In Formless: A User’s Guide (1997), Yve-Alain Bois and Rosalind Krauss critique a certain history of modernism. They take Georges Bataille at his word that informe, or formless, is "a term that serves to bring things down in the world" and describe its “operation” for undoing the formalisations of twentieth century art.[1] As James Elkins notes in "The Very Theory of Transgression: Bataille, Lingchi, and Surrealism," the effect of Formless has been to inspire artists to practice along the lines it set out, so that it has become a user's guide not for deconstruction but for its own positive appropriation.[2] In the final pages of the book Krauss proposes that informe has “its own legacy to fulfil, its own destiny,” words that tacitly sanction its development in art.[3] What was for Bataille a way of negating the impulse to classify turns, then, into a history of modern art that is still playing itself out.

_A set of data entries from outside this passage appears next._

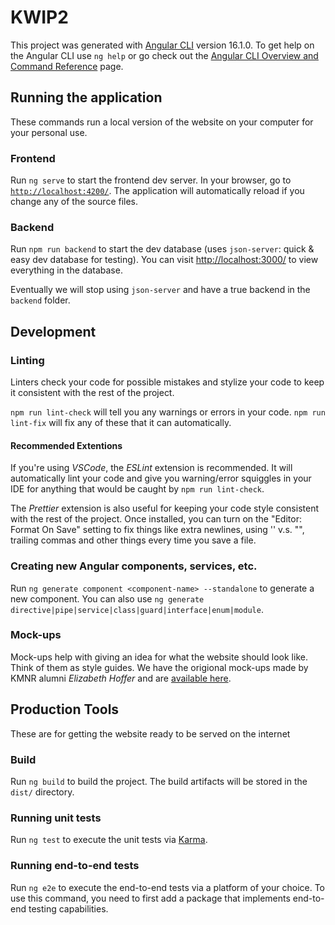 # KWIP2

This project was generated with [Angular CLI](https://github.com/angular/angular-cli) version 16.1.0. To get help on the Angular CLI use `ng help` or go check out the [Angular CLI Overview and Command Reference](https://angular.io/cli) page.

## Running the application

These commands run a local version of the website on your computer for your personal use.

### Frontend

Run `ng serve` to start the frontend dev server. In your browser, go to [`http://localhost:4200/`](). The application will automatically reload if you change any of the source files.

### Backend

Run `npm run backend` to start the dev database (uses `json-server`: quick & easy dev database for testing). You can visit [http://localhost:3000/]() to view everything in the database.

Eventually we will stop using `json-server` and have a true backend in the `backend` folder.

## Development

### Linting

Linters check your code for possible mistakes and stylize your code to keep it consistent with the rest of the project.

`npm run lint-check` will tell you any warnings or errors in your code.
`npm run lint-fix` will fix any of these that it can automatically.

#### Recommended Extentions

If you're using _VSCode_, the _ESLint_ extension is recommended. It will automatically lint your code and give you warning/error squiggles in your IDE for anything that would be caught by `npm run lint-check`.

The _Prettier_ extension is also useful for keeping your code style consistent with the rest of the project. Once installed, you can turn on the "Editor: Format On Save" setting to fix things like extra newlines, using '' v.s. "", trailing commas and other things every time you save a file.

### Creating new Angular components, services, etc.

Run `ng generate component <component-name> --standalone` to generate a new component. You can also use `ng generate directive|pipe|service|class|guard|interface|enum|module`.

### Mock-ups

Mock-ups help with giving an idea for what the website should look like. Think of them as style guides. 
We have the origional mock-ups made by KMNR alumni _Elizabeth Hoffer_ and are [available here](https://drive.google.com/drive/folders/1BJ4RVYpYwLwPs1m9jhKhyHFUlajuOsvx).

## Production Tools

These are for getting the website ready to be served on the internet

### Build

Run `ng build` to build the project. The build artifacts will be stored in the `dist/` directory.

### Running unit tests

Run `ng test` to execute the unit tests via [Karma](https://karma-runner.github.io).

### Running end-to-end tests

Run `ng e2e` to execute the end-to-end tests via a platform of your choice. To use this command, you need to first add a package that implements end-to-end testing capabilities.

Contesting this theory of transgressive art put forward in Formless, Elkins turns to Bataille's publication of photographs of lingchi, or the death by a hundred cuts.[4] Elkins argues that these devastating photographs, which were published in Bataille’s The Tears of Eros (1961) but not in Bois and Krauss’ Formless, out-transgress Bois and Krauss's transgressive ideas about modern art. The reason Bois and Krauss did not reproduce the lingchi photographs is that their extremity would “ruin” the art in Formless, undoing artifice with an unbearable reality.[5] Yet as we shall see, informe is not necessarily transgression, nor can transgression be considered apart from Bataille's philosophy of eroticism that is outlined in The Tears of Eros and his earlier text Eroticism (1957).[6] While transgression played a formative role in the development of poststructuralism and subsequently critical theory itself, its appropriation from Bataille has all too often neglected this eroticism. For Bataille did not distinguish the real from artifice, the movement of transgression from its representations in art and literature. While Elkins wants to argue that the power of lingchi is to exceed the power of any art, and so to negate the idea of an art of transgression, this argument makes a partition between art and lingchi, art and reality, that is not consistent with a philosophy of eroticism in which such classifications spill into each other.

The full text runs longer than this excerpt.